Speaking to reporters in Iowa today, Gingrich said he provided “strategic advice for a long period of time” after he resigned from his position as House speaker following the 1998 elections.
Gingrich defended Freddie Mac, which has long been unpopular among Republicans, saying “every American should be interested in expanding housing opportunities.”
Just yesterday, a House committee voted to strip top executives at Freddie Mac and its larger competitor, Fannie Mae, of huge salaries and bonuses, instead putting them on the same pay scale as federal employees.Gingrich sought to portray his role with Freddie as a sign of his valuable experience, which he would take with him to the White House if elected.
“It reminds people that I know a great deal about Washington,” Gingrich said Wednesday. “We just tried four years of amateur ignorance and it didn’t work very well. So, having someone who actually knows Washington might be a really good thing.”
In 2008, Gingrich criticized then-presidential candidate Barack Obama for having accepted campaign contributions from Freddie mac and Fannie Mae, saying that he should have to return the money.
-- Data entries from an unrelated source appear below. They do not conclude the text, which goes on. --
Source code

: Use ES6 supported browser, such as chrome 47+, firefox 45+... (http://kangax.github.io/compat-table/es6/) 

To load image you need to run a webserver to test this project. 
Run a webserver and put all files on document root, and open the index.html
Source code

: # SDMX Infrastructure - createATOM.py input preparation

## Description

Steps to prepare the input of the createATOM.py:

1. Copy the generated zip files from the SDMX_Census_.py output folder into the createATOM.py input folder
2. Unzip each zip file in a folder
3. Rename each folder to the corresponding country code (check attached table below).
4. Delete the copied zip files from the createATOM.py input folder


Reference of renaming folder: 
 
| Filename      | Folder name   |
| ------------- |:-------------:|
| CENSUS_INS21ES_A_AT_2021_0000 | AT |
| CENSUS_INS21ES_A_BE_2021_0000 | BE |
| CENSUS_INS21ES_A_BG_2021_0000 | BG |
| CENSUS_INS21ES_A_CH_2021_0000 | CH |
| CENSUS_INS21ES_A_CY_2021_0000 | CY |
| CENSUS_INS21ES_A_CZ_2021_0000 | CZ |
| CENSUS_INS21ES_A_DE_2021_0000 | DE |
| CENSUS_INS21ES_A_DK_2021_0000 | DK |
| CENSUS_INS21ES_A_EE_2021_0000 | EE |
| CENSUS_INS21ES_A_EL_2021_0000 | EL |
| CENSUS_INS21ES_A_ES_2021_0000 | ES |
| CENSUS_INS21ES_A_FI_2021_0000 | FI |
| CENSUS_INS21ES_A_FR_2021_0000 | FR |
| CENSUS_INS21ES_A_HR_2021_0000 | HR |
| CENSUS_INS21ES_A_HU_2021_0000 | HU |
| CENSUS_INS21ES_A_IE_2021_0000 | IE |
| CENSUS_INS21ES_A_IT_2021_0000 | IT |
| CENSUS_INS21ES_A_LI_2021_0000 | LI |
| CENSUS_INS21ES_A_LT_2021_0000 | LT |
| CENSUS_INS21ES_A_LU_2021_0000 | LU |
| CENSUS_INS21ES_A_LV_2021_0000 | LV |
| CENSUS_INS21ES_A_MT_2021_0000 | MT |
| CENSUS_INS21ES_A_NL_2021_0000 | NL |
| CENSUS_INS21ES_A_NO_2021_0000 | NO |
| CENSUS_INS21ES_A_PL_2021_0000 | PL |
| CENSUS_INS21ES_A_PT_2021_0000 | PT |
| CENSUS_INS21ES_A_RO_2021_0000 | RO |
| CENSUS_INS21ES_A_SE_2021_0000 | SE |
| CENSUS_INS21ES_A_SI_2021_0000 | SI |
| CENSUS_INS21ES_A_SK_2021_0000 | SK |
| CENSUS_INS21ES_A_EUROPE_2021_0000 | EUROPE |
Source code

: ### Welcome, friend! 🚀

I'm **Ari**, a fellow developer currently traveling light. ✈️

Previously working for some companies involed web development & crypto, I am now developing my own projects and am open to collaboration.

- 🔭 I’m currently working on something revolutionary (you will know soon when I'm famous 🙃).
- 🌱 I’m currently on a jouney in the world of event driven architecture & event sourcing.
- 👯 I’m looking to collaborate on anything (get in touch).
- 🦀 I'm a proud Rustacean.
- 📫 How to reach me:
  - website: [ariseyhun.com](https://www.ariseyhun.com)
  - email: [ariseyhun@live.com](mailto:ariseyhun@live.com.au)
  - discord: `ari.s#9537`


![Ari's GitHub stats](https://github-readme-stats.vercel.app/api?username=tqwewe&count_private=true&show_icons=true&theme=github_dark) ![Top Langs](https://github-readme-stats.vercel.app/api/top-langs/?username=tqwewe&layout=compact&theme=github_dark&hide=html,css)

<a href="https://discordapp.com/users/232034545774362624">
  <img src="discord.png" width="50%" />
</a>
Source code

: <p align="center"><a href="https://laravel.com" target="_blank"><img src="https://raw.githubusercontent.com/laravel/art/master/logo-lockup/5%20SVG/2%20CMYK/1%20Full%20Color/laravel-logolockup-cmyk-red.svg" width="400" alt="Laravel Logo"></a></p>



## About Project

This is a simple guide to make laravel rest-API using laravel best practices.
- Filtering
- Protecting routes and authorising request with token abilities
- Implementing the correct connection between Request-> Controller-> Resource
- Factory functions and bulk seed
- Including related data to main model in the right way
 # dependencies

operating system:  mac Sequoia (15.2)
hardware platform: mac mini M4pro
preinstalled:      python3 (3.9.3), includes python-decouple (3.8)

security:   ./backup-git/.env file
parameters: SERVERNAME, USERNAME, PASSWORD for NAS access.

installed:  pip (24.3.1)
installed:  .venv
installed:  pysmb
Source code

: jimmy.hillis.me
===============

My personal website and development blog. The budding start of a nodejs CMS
In 1999, Gingrich was hired by Freddie Mac’s top lobbyist, Mitchell Delk, as a strategic consultant, primarily on legislative and regulatory issues. That job, which lasted until some time in 2002, paid between $25,000 and $30,000 a month.
In 2006, Gingrich was again hired by Freddie Mac to provide strategic advice, this time on a two-year contract that paid him $300,000 annually. At the time, Freddie was fending off attacks from the right wing of the Republican Party.
For years, Republicans have opposed government involvement in the mortgage business, and have sought to scale back Freddie’s size and impose tough regulations.
Gingrich has described his role at Freddie Mac as that of a “historian” who bore witness to the company’s dire mistakes that ultimately led to the housing crisis. He said Freddie Mac officials told him “we are now making loans to people that have no credit history and have no record of paying back anything, but that’s what the government wants us to do.”
Gingrich says, at the time, that he recognized that the housing market was entering bubble territory. “It turned out unfortunately I was right,” said Gingrich.
However, former Freddie Mac executives dispute Gingrich’s description of his role at the company, saying he was hired to identify political friends on Capitol Hill. Gingrich was supposed to use his clout with the Republican party to built intellectual support for the agency, according to four former Freddie employees, who spoke on condition of anonymity.